[Start of Attachment]

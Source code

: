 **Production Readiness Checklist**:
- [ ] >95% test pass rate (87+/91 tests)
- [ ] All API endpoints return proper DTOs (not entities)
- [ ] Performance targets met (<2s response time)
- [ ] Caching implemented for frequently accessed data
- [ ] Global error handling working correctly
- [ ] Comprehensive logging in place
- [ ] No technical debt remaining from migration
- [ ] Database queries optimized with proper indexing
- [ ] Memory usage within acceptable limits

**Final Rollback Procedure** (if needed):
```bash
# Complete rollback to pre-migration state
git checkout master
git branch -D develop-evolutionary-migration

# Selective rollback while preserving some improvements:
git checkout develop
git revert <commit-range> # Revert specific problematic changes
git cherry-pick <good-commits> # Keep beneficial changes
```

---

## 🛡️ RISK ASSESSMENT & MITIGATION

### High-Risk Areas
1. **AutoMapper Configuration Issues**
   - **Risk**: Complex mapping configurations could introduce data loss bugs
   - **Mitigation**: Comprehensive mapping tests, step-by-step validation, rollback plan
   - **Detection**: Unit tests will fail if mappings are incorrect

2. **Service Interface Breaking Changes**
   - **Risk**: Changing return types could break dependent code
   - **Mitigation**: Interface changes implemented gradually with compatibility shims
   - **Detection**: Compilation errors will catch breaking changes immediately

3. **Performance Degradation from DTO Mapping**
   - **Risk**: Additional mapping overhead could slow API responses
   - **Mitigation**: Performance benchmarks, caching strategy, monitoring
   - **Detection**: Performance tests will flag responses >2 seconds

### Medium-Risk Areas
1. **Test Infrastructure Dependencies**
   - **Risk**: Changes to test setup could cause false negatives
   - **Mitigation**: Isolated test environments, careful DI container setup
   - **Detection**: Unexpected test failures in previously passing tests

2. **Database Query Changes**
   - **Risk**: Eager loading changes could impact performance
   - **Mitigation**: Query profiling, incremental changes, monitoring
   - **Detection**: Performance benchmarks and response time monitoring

[End of Attachment]

### TASK DIRECTIONS
When the line with "- [ ] Memory usage within acceptable limits" is reached in the data above, start copying there, and copy each line exactly until the line with "- **Risk**: Changing" has been copied; copy nothing else.

### YOUR SOLUTION
- [ ] Memory usage within acceptable limits

**Final Rollback Procedure** (if needed):
```bash
# Complete rollback to pre-migration state
git checkout master
git branch -D develop-evolutionary-migration

# Selective rollback while preserving some improvements:
git checkout develop
git revert <commit-range> # Revert specific problematic changes
git cherry-pick <good-commits> # Keep beneficial changes
```

---

## 🛡️ RISK ASSESSMENT & MITIGATION

### High-Risk Areas
1. **AutoMapper Configuration Issues**
   - **Risk**: Complex mapping configurations could introduce data loss bugs
   - **Mitigation**: Comprehensive mapping tests, step-by-step validation, rollback plan
   - **Detection**: Unit tests will fail if mappings are incorrect

2. **Service Interface Breaking Changes**
   - **Risk**: Changing return types could break dependent code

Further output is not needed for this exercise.